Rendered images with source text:

==*==

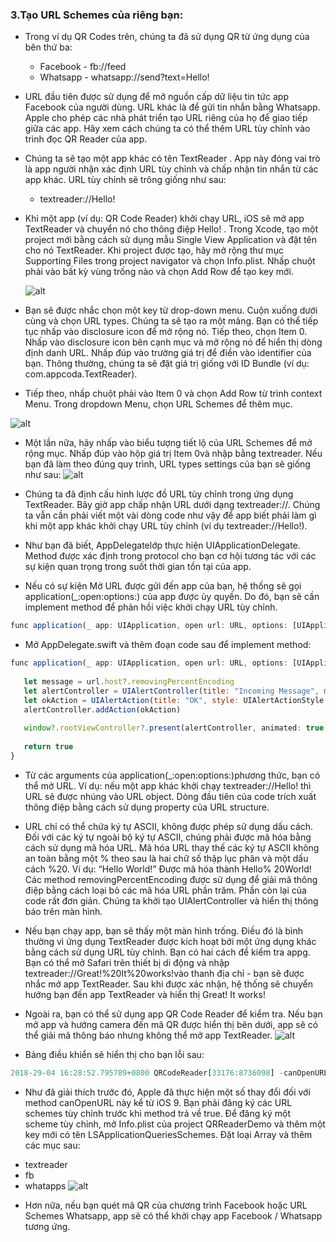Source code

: ### 3.Tạo URL Schemes của riêng bạn:
- Trong ví dụ QR Codes trên, chúng ta đã sử dụng QR từ ứng dụng của bên thứ ba:
  
  * Facebook - fb://feed
  * Whatsapp - whatsapp://send?text=Hello!
 - URL đầu tiên được sử dụng để mở nguồn cấp dữ liệu tin tức app Facebook của người dùng. URL khác là để gửi tin nhắn  bằng Whatsapp.  Apple cho phép các nhà phát triển tạo URL riêng của họ để giao tiếp giữa các app. Hãy xem cách chúng ta có thể thêm URL tùy chỉnh vào trình đọc QR Reader của app.
- Chúng ta sẽ tạo một app khác có tên TextReader . App này đóng vai trò là app người nhận xác định URL tùy chỉnh và chấp nhận tin nhắn  từ các app khác. URL tùy chỉnh sẽ trông giống như sau: 
  * textreader://Hello!
 - Khi một app (ví dụ: QR Code Reader) khởi chạy URL, iOS sẽ mở app TextReader và chuyển nó cho thông điệp Hello! . Trong Xcode, tạo một project mới bằng cách sử dụng mẫu Single View Application và đặt tên cho nó TextReader. Khi project được tạo, hãy mở rộng thư mục Supporting Files  trong project navigator và chọn Info.plist. Nhấp chuột phải vào bất kỳ vùng trống nào và chọn Add Row để tạo key mới.
 
	![alt](https://www.appcoda.com/wp-content/uploads/2018/01/url-schemes-3.png)
    
- Bạn sẽ được nhắc chọn một key từ drop-down menu. Cuộn xuống dưới cùng và chọn URL types. Chúng ta sẽ tạo ra một  mảng. Bạn có thể tiếp tục nhấp vào disclosure icon để mở rộng nó. Tiếp theo, chọn Item 0. Nhấp vào disclosure icon bên cạnh mục và mở rộng nó để hiển thị dòng định danh URL. Nhấp đúp vào trường giá trị để điền vào identifier của bạn. Thông thường, chúng ta sẽ đặt giá trị giống với ID Bundle (ví dụ: com.appcoda.TextReader).

- Tiếp theo, nhấp chuột phải vào Item 0 và chọn Add Row từ trình context Menu. Trong dropdown Menu, chọn URL Schemes để thêm mục.

![alt](https://www.appcoda.com/wp-content/uploads/2018/01/url-schemes-4.png)
- Một lần nữa, hãy nhấp vào biểu tượng tiết lộ của URL Schemes để mở rộng mục. Nhấp đúp vào hộp giá trị Item 0và nhập bằng textreader. Nếu bạn đã làm theo đúng quy trình,  URL types settings  của bạn sẽ giống như sau:
![alt](https://www.appcoda.com/wp-content/uploads/2018/01/url-schemes-5.png)
- Chúng ta đã định cấu hình lược đồ URL tùy chỉnh trong ứng dụng TextReader. Bây giờ app chấp nhận URL dưới dạng textreader://<message>. Chúng ta vẫn cần phải viết một vài dòng code như vậy để app biết phải làm gì khi một app khác khởi chạy URL tùy chỉnh (ví dụ textreader://Hello!).

- Như bạn đã biết, AppDelegatelớp thực hiện UIApplicationDelegate. Method được xác định trong protocol cho bạn cơ hội tương tác với các sự kiện quan trọng trong suốt thời gian tồn tại của app.

- Nếu có sự kiện Mở URL được gửi đến app của bạn, hệ thống sẽ gọi application(_:open:options:)  của  app được ủy quyền. Do đó, bạn sẽ cần implement method để phản hồi việc khởi chạy URL tùy chỉnh.

 ```javascript
 func application(_ app: UIApplication, open url: URL, options: [UIApplicationOpenURLOptionsKey : Any] = [:]) -> Bool
```
- Mở AppDelegate.swift và thêm đoạn code sau để implement method:
 ```javascript
func application(_ app: UIApplication, open url: URL, options: [UIApplicationOpenURLOptionsKey : Any] = [:]) -> Bool {
    
    let message = url.host?.removingPercentEncoding
    let alertController = UIAlertController(title: "Incoming Message", message: message, preferredStyle: .alert)
    let okAction = UIAlertAction(title: "OK", style: UIAlertActionStyle.default, handler: nil)
    alertController.addAction(okAction)
    
    window?.rootViewController?.present(alertController, animated: true, completion: nil)
    
    return true
}
```
- Từ các arguments của application(_:open:options:)phương thức, bạn có thể mở URL. Ví dụ: nếu một  app khác khởi chạy textreader://Hello! thì URL sẽ được nhúng vào URL object. Dòng đầu tiên của code trích xuất thông điệp bằng cách sử dụng property của URL structure.

- URL chỉ có thể chứa ký tự ASCII, không được phép sử dụng dấu cách. Đối với các ký tự ngoài bộ ký tự ASCII, chúng phải được mã hóa bằng cách sử dụng mã hóa URL. Mã hóa URL thay thế các ký tự ASCII không an toàn bằng một % theo sau là hai chữ số thập lục phân và một dấu cách %20. Ví dụ: “Hello World!” Được mã hóa thành Hello% 20World! Các  method removingPercentEncoding được sử dụng để giải mã thông điệp bằng cách loại bỏ các mã hóa URL phần trăm. Phần còn lại của code rất đơn giản. Chúng ta khởi tạo UIAlertController và hiển thị thông báo trên màn hình.

- Nếu bạn chạy app, bạn sẽ thấy một màn hình trống. Điều đó là bình thường vì ứng dụng TextReader được kích hoạt bởi một ứng dụng khác bằng cách sử dụng URL tùy chỉnh. Bạn có hai cách để kiểm tra appg. Bạn có thể mở Safari trên thiết bị di động và nhập textreader://Great!%20It%20works!vào thanh địa chỉ - bạn sẽ được nhắc mở app TextReader. Sau khi được xác nhận, hệ thống sẽ chuyển hướng bạn đến app TextReader và hiển thị Great! It works!

- Ngoài ra, bạn có thể sử dụng app QR Code Reader để kiểm tra. Nếu bạn mở app và hướng camera đến mã QR được hiển thị bên dưới, app sẽ có thể giải mã thông báo nhưng không thể mở app TextReader.
![alt](https://www.appcoda.com/wp-content/uploads/2018/01/url-schemes-6.png)
- Bảng điều khiển sẽ hiển thị cho bạn lỗi sau:
 ```javascript
2018-29-04 16:28:52.795789+0800 QRCodeReader[33176:8736098] -canOpenURL: failed for URL: "textreader://Great!%20It%20works!" - error: "This app is not allowed to query for scheme textreader"

```
- Như đã giải thích trước đó, Apple đã thực hiện một số thay đổi đối với method canOpenURL này kể từ iOS 9. Bạn phải đăng ký các URL schemes tùy chỉnh trước khi method  trả về true. Để đăng ký một scheme tùy chỉnh, mở Info.plist của project QRReaderDemo  và thêm một key mới có tên LSApplicationQueriesSchemes. Đặt loại Array và thêm các mục sau:
 * textreader
  * fb
  *   whatapps
 ![alt](https://www.appcoda.com/wp-content/uploads/2018/01/url-schemes-8.png)
- Hơn nữa, nếu bạn quét mã QR của chương trình Facebook hoặc URL Schemes Whatsapp, app sẽ có thể khởi chạy app Facebook / Whatsapp tương ứng.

==*==

→ EXERCISE DESCRIPTION
Copy every line above that includes the string "func".

→ TASK SOLUTION
 func application(_ app: UIApplication, open url: URL, options: [UIApplicationOpenURLOptionsKey : Any] = [:]) -> Bool
func application(_ app: UIApplication, open url: URL, options: [UIApplicationOpenURLOptionsKey : Any] = [:]) -> Bool {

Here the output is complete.